Exquisite control over the self-sorting process is achievable by careful control of the GdL concentration and, hence, control of both the rate of pH change and the final pH. The assembly of 1 before 2 occurred irrespective of the rate of pH change (as varied by altering the initial concentration of GdL). By adjusting the amount of GdL added, it was possible to assemble 1 alone in a mixture of 1 and 2 (Fig. 3c: 5.4 mg ml−1 GdL, final pH=5.6). At increased concentrations of GdL, both 1 and 2 assembled (Fig. 3b: 43 mg ml−1 GdL, final pH =3.3), but at an increased rate as compared with the data in Fig. 3a. A schematic of self-sorting assembly process is shown in Fig. 3d. The pH data is shown in Supplementary Fig.
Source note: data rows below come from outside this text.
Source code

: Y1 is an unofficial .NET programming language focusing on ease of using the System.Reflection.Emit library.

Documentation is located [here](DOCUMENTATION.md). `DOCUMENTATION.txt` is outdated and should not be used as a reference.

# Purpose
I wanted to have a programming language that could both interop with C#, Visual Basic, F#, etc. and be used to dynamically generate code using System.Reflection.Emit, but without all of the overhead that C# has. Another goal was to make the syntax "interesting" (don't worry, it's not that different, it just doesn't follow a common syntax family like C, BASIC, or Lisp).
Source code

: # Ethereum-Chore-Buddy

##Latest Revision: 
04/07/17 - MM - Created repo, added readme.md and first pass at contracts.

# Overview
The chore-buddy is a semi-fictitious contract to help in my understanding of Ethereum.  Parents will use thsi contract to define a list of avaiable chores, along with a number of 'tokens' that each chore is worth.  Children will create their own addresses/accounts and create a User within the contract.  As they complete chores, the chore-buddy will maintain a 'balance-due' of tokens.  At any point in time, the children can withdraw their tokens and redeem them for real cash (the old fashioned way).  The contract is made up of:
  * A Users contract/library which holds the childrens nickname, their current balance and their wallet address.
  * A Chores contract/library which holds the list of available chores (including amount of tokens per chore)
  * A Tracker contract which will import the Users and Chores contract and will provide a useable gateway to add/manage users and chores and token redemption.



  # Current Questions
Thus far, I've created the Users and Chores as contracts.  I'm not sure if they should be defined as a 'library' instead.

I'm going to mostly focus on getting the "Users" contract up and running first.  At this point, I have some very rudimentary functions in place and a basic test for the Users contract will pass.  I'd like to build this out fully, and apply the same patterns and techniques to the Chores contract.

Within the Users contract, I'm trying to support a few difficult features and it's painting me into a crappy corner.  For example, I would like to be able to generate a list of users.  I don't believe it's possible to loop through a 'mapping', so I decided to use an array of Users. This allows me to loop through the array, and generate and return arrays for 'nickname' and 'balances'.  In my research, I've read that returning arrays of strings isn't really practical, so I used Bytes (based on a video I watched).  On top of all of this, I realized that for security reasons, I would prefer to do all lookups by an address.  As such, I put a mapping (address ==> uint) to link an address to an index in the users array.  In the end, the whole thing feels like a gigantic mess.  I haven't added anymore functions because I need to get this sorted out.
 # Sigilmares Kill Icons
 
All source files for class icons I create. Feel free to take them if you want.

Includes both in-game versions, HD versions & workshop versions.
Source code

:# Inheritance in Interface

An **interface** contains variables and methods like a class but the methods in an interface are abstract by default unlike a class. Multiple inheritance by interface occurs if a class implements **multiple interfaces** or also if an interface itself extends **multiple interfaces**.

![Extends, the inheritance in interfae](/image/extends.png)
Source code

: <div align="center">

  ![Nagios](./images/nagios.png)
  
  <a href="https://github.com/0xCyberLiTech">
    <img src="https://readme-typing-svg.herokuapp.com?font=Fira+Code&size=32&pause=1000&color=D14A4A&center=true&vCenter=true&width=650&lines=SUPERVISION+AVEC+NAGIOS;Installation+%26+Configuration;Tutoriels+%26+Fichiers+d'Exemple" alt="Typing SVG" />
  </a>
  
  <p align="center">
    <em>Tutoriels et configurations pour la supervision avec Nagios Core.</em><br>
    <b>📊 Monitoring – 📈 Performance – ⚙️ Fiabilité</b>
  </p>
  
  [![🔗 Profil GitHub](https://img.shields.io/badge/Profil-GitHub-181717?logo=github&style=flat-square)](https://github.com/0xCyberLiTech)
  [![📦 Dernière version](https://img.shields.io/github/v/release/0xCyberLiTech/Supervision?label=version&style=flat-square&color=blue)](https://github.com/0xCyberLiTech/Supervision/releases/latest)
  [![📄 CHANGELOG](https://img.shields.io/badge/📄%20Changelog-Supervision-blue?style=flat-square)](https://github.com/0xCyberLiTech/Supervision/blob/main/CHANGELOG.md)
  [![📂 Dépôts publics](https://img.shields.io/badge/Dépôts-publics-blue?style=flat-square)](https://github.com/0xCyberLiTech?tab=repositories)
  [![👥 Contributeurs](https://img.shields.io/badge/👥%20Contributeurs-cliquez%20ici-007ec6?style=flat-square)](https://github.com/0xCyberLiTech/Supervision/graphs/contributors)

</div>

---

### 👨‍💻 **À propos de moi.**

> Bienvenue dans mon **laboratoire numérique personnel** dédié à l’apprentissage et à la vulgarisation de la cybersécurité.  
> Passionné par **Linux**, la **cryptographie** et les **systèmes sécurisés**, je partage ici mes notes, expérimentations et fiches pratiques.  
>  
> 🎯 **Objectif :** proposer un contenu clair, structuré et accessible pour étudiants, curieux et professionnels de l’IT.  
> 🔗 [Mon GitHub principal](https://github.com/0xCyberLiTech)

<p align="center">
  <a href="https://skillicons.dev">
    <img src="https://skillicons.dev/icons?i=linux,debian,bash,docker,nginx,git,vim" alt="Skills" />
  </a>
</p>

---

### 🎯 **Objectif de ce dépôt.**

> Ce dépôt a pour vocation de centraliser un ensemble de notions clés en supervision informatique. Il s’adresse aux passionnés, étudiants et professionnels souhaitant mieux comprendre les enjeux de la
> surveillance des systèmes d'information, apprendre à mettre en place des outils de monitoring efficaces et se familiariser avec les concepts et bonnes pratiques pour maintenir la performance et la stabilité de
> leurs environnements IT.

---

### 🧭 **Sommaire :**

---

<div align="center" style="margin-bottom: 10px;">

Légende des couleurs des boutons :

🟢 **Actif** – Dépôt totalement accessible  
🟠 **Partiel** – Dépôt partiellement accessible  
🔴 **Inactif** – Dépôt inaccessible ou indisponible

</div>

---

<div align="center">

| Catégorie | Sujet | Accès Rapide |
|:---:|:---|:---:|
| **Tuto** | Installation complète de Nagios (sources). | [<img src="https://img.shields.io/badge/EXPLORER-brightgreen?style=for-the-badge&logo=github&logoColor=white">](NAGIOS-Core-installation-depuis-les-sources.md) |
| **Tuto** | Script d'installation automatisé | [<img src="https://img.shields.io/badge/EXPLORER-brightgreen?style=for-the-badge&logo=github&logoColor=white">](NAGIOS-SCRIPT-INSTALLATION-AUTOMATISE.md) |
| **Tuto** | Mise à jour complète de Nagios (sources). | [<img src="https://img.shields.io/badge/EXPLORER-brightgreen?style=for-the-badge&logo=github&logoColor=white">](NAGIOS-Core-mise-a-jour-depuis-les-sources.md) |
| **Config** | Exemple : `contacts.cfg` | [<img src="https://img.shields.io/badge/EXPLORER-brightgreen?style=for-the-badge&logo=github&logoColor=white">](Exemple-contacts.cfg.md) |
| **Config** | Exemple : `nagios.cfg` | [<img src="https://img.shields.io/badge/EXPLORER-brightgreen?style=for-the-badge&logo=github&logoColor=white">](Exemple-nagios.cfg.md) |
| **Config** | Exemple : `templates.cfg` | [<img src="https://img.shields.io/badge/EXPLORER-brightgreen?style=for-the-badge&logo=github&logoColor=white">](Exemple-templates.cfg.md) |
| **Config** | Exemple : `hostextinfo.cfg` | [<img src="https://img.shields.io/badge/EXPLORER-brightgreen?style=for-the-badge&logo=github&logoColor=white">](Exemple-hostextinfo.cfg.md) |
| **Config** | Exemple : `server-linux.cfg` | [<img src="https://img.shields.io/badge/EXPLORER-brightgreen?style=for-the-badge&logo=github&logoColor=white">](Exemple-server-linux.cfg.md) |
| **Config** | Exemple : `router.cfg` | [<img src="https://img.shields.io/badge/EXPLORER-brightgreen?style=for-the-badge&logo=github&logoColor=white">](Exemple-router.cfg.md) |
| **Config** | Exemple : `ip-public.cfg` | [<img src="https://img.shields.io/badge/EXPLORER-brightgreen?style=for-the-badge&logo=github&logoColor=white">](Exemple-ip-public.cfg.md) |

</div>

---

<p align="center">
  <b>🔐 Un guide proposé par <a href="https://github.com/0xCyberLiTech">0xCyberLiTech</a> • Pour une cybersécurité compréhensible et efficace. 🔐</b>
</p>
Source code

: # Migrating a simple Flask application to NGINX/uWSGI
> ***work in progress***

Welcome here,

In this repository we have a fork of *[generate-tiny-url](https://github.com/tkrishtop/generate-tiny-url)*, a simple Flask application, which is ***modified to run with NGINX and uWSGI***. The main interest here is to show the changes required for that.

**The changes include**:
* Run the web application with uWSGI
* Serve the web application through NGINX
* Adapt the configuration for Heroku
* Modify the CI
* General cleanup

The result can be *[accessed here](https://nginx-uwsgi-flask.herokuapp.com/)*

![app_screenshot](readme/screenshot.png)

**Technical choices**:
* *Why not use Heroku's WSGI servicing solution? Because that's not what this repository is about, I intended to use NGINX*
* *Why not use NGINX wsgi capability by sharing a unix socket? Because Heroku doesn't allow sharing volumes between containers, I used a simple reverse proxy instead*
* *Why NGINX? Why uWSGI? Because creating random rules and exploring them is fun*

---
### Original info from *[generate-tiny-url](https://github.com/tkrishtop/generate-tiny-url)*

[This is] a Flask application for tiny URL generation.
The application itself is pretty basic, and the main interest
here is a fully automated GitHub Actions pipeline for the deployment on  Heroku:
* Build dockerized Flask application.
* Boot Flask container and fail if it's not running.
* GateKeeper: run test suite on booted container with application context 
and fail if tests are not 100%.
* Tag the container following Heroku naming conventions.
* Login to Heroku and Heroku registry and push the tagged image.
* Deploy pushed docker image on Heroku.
S2 and Supplementary Table S1.

Microscopy of sequentially assembled systems

Although the NMR data is evidence that the assembly process is sequential for these two gelators, it is not unequivocal proof of self-sorting—that is, that separate, unique structures are formed without, for example, scrambling or rearrangement of the gelators once both molecules have sequentially self-assembled. Unlike observations for other self-sorted systems6,7, we were unable to categorically prove self-sorting using microscopy (TEM, Fig. 4 or SEM, Supplementary Fig. S3). Representative TEM images of 1 and 2 are shown in Fig. 4a, respectively. 1 showed the presence of single fibrils of 17.3 nm (±1.97 nm), bilaterally associated fibrils with diameters of 22.9 nm (±0.90 nm), and double-striated fibrils with diameters of 26.9 nm (±1.23 nm). The morphologies observed here are comparable with our previous reports on 1 (ref. 13). Gels of 2 contained predominantly single fibrils with a diameter of 8.9 nm (±1.16 nm) and also bilaterally associated fibrils of 16.1 nm (±0.86 nm). The diameter and degrees of lateral association are the best descriptors of the morphologies of these systems and thus this was assessed in the mixed system. A representative image of the mixed system is shown in Fig. 4c, showing single filaments with a diameter of 13.3 nm (±1.46 nm), bilaterally associated filaments with a diameter of 19.4 nm (±1.95 nm) and double-striated fibrils with diameters of 24.9 nm (±1.44 nm).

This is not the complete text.